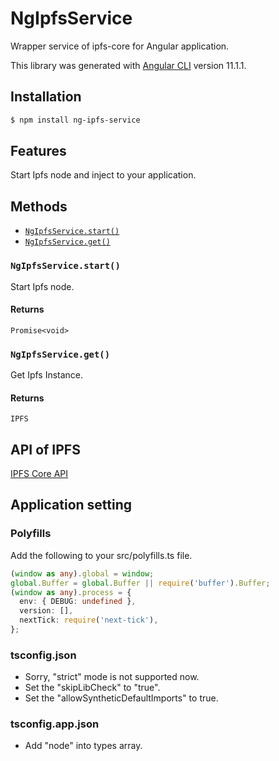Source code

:# NgIpfsService

Wrapper service of ipfs-core for Angular application.

This library was generated with [Angular CLI](https://github.com/angular/angular-cli) version 11.1.1.

## Installation

```bash
$ npm install ng-ipfs-service
```

## Features

Start Ipfs node and inject to your application.

## Methods

- [`NgIpfsService.start()`](#NgIpfsServicestart)
- [`NgIpfsService.get()`](#NgIpfsServiceget)

### `NgIpfsService.start()`

Start Ipfs node.

#### Returns

`Promise<void>`

### `NgIpfsService.get()`

Get Ipfs Instance.

#### Returns

`IPFS`

## API of IPFS

[IPFS Core API](https://github.com/ipfs/js-ipfs/tree/master/docs/core-api#ipfs-core-api)

## Application setting

### Polyfills

Add the following to your src/polyfills.ts file.

```polyfills.ts
(window as any).global = window;
global.Buffer = global.Buffer || require('buffer').Buffer;
(window as any).process = {
  env: { DEBUG: undefined },
  version: [],
  nextTick: require('next-tick'),
};
```

### tsconfig.json

- Sorry, "strict" mode is not supported now.
- Set the "skipLibCheck" to "true".
- Set the "allowSyntheticDefaultImports" to true.

### tsconfig.app.json

- Add "node" into types array.
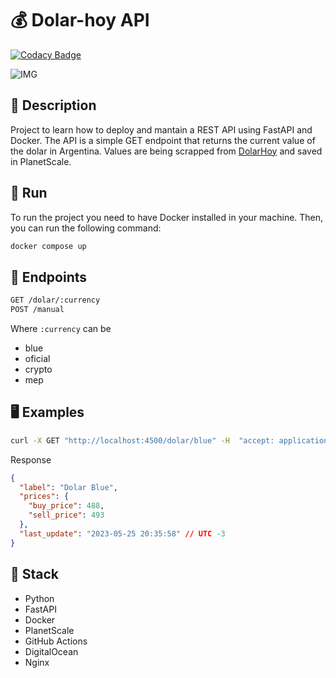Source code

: # 💰 Dolar-hoy API

[![Codacy Badge](https://api.codacy.com/project/badge/Grade/ac8a7b4797024d109d59994c531a8375)](https://app.codacy.com/gh/jd-apprentice/dolar-hoy-api?utm_source=github.com&utm_medium=referral&utm_content=jd-apprentice/dolar-hoy-api&utm_campaign=Badge_Grade)

![IMG](https://wallpapercave.com/wp/wp3105546.png)

## 📝 Description

Project to learn how to deploy and mantain a REST API using FastAPI and Docker.
The API is a simple GET endpoint that returns the current value of the dolar in Argentina.
Values are being scrapped from [DolarHoy](https://www.dolarhoy.com/) and saved in PlanetScale.

## 🏃 Run

To run the project you need to have Docker installed in your machine. Then, you can run the following command:

```bash 
docker compose up
```

## 🧪 Endpoints

```bash
GET /dolar/:currency
POST /manual
```

Where `:currency` can be

- blue
- oficial
- crypto
- mep


## 🖥 Examples

```bash
curl -X GET "http://localhost:4500/dolar/blue" -H  "accept: application/json"
```

Response
```json
{
  "label": "Dolar Blue",
  "prices": {
    "buy_price": 488,
    "sell_price": 493
  },
  "last_update": "2023-05-25 20:35:58" // UTC -3
}
```

## 🧰 Stack

- Python
- FastAPI
- Docker
- PlanetScale
- GitHub Actions
- DigitalOcean
- Nginx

§ **GOAL OF THE EXERCISE**
While leaving pictures out, reproduce exactly the lines from the beginning of the listing above through the line containing "The API is a", both ends included.

§ **EXERCISE RESPONSE**
Source code

:# NgIpfsService

Wrapper service of ipfs-core for Angular application.

This library was generated with [Angular CLI](https://github.com/angular/angular-cli) version 11.1.1.

## Installation

```bash
$ npm install ng-ipfs-service
```

## Features

Start Ipfs node and inject to your application.

## Methods

- [`NgIpfsService.start()`](#NgIpfsServicestart)
- [`NgIpfsService.get()`](#NgIpfsServiceget)

### `NgIpfsService.start()`

Start Ipfs node.

#### Returns

`Promise<void>`

### `NgIpfsService.get()`

Get Ipfs Instance.

#### Returns

`IPFS`

## API of IPFS

[IPFS Core API](https://github.com/ipfs/js-ipfs/tree/master/docs/core-api#ipfs-core-api)

## Application setting

### Polyfills

Add the following to your src/polyfills.ts file.

```polyfills.ts
(window as any).global = window;
global.Buffer = global.Buffer || require('buffer').Buffer;
(window as any).process = {
  env: { DEBUG: undefined },
  version: [],
  nextTick: require('next-tick'),
};
```

### tsconfig.json

- Sorry, "strict" mode is not supported now.
- Set the "skipLibCheck" to "true".
- Set the "allowSyntheticDefaultImports" to true.

### tsconfig.app.json

- Add "node" into types array.
Source code

: # 💰 Dolar-hoy API

[![Codacy Badge](https://api.codacy.com/project/badge/Grade/ac8a7b4797024d109d59994c531a8375)](https://app.codacy.com/gh/jd-apprentice/dolar-hoy-api?utm_source=github.com&utm_medium=referral&utm_content=jd-apprentice/dolar-hoy-api&utm_campaign=Badge_Grade)

![IMG](https://wallpapercave.com/wp/wp3105546.png)

## 📝 Description

Project to learn how to deploy and mantain a REST API using FastAPI and Docker.
The API is a simple GET endpoint that returns the current value of the dolar in Argentina.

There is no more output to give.